The follicle turned into a cyst and I got pregnant

The follicle turned into a cyst and I got pregnant

Many female friends will find that they have not ovulated for a long time, so they worry about the occurrence of follicular cysts. This is indeed possible, especially for a long time. Once the ovulation period is hindered, it will affect the output rate of egg cells, thereby affecting pregnancy. Below I will explain to you the relevant health education knowledge about follicular cysts.

1. What is the reason for pregnancy despite ovulation-induced follicular cysts?

1. Under normal circumstances, when the uterus develops to a certain diameter, it will become a mature follicle. The diameter of the egg generally does not exceed 1.5 cm. If the egg is deformed or ruptured during the growth process, a cystic egg will be formed. If the diameter exceeds 2.5 cm, it will become a follicular cyst.

2. Follicular cysts will affect women's pregnancy. We all know that if women want to have a baby, the health of the uterus and ovaries is very important. The uterus and ovaries will produce a certain amount of estrogen. If a normal person cannot ovulate, it will be absorbed and dissipated automatically after reaching a certain level, and will not affect pregnancy. However, if it is physiological, and the follicular cyst is not treated for a long time, it will gradually expand, and eventually the normal function of the uterus and ovaries will be suppressed, the endocrine function will be unbalanced, and the quality of the egg cells will be poor, affecting women's pregnancy.

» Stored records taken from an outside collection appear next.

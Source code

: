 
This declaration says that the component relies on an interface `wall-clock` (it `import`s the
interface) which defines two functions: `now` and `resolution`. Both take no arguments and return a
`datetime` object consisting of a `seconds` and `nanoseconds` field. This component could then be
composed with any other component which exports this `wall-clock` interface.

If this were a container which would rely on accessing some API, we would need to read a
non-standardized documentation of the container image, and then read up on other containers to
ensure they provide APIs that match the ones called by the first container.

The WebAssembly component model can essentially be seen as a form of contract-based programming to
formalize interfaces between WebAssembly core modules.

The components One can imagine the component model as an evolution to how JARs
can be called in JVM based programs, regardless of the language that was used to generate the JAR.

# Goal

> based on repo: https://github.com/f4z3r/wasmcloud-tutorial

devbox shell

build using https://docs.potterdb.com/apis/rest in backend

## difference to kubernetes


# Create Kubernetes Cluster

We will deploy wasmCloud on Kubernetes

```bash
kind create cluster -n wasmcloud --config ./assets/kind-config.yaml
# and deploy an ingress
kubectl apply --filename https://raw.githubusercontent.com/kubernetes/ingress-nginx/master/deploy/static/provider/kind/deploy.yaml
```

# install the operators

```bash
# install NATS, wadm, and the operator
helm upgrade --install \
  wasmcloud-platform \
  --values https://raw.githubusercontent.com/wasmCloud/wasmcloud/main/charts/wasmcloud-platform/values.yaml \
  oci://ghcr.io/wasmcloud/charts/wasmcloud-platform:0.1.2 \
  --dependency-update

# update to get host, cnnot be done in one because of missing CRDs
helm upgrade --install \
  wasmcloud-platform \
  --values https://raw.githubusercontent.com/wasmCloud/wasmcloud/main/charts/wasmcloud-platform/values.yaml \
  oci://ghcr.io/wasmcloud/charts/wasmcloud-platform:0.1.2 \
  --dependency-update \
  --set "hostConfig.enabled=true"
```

2. What to do with follicular cysts

Follicular cysts are generally discovered accidentally during gynecological examinations or cesarean sections without active symptoms. Follicular cysts will naturally be absorbed and disappear after 4-6 weeks. In some cases, the continued metabolism of estrogen by the egg causes excessive endometrial hyperplasia and postmenopausal vaginal bleeding, which can cause pseudo-precocious puberty in girls. Physiologic follicular cysts require prompt medical attention. Based on clinical symptoms, clinical features and the above tests, the criteria for diagnosing fetal and newborn cystic eggs and follicular cysts can be made. The former is classified as an egg diameter of 0.5-1cm and the latter is more than 1cm. The common methods of examining follicular cysts are:

1. Laboratory examination: female hormone test, tumor marker test.

2. Other auxiliary examinations: histopathological and physiological examinations.

The above is the health education knowledge about ovulation follicular cysts. This will affect women's pregnancy, but pregnancy will occur. It will only affect, usually delayed fertilization, because the output of eggs is slowed down, which is usually related to the body's estrogen. It is recommended to see a doctor immediately after testing, and it can still be completely cured.